*** Opening of Data under study ***
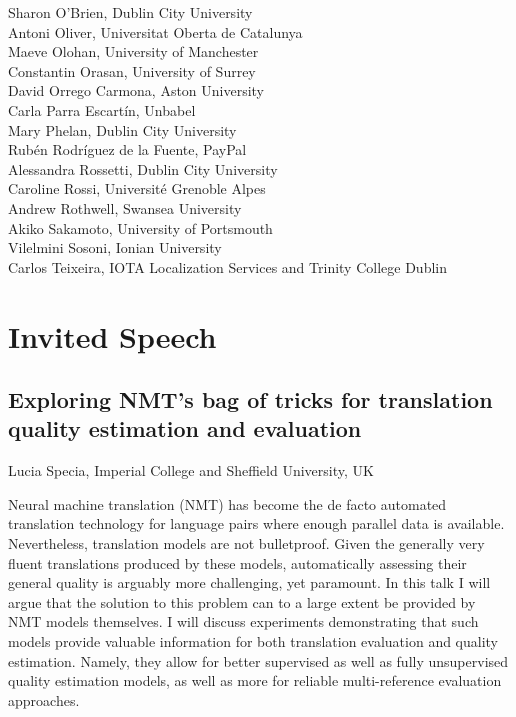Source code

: \documentclass[a4paper,11pt,twoside]{book}
\newcommand{\newoddpage} {\clearpage
  \ifthenelse{\isodd{\value{page}}}{}
  {\thispagestyle{empty}\quad\newpage}}
\begin{document}
\noindent Sharon O'Brien, Dublin City University\\
\noindent Antoni Oliver, Universitat Oberta de Catalunya\\
\noindent Maeve	Olohan, University of Manchester\\
\noindent Constantin Orasan, University of Surrey\\
\noindent David Orrego Carmona, Aston University\\
\noindent Carla Parra Escartín, Unbabel\\
\noindent Mary Phelan, Dublin City University\\
\noindent Rubén Rodríguez de la Fuente, PayPal\\
\noindent Alessandra Rossetti, Dublin City University\\
\noindent Caroline Rossi, Université Grenoble Alpes\\
\noindent Andrew Rothwell, Swansea University\\
\noindent Akiko Sakamoto, University of Portsmouth\\
\noindent Vilelmini Sosoni, Ionian University\\
\noindent Carlos Teixeira, IOTA Localization Services and Trinity College Dublin


\newoddpage
\mainmatter

\chapter*{Invited Speech}

\section*{Exploring NMT's bag of tricks for translation quality estimation and evaluation}\label{invited}
Lucia Specia, Imperial College and Sheffield University, UK
\vspace{0.5cm}

\begin{onehalfspacing}

Neural machine translation (NMT) has become the de facto automated translation technology for language pairs where enough parallel data is available. Nevertheless, translation models are not bulletproof. Given the generally very fluent translations produced by these models, automatically assessing their general quality is arguably more challenging, yet paramount. In this talk I will argue that the solution to this problem can to a large extent be provided by NMT models themselves. I will discuss experiments demonstrating that such models provide valuable information for both translation evaluation and quality estimation. Namely, they allow for better supervised as well as fully unsupervised quality estimation models, as well as more for reliable multi-reference evaluation approaches.

\end{onehalfspacing}
\end{document}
*** Close of Data under study ***
> [What is being asked]: Give back, exactly as written, the lines from the top of the material above to the line containing "Phelan, Dublin City University\\", both included; skip every picture.

> [Exercise answer]:
Source code

: \documentclass[a4paper,11pt,twoside]{book}
\newcommand{\newoddpage} {\clearpage
  \ifthenelse{\isodd{\value{page}}}{}
  {\thispagestyle{empty}\quad\newpage}}
\begin{document}
\noindent Sharon O'Brien, Dublin City University\\
\noindent Antoni Oliver, Universitat Oberta de Catalunya\\
\noindent Maeve	Olohan, University of Manchester\\
\noindent Constantin Orasan, University of Surrey\\
\noindent David Orrego Carmona, Aston University\\
\noindent Carla Parra Escartín, Unbabel\\
\noindent Mary Phelan, Dublin City University\\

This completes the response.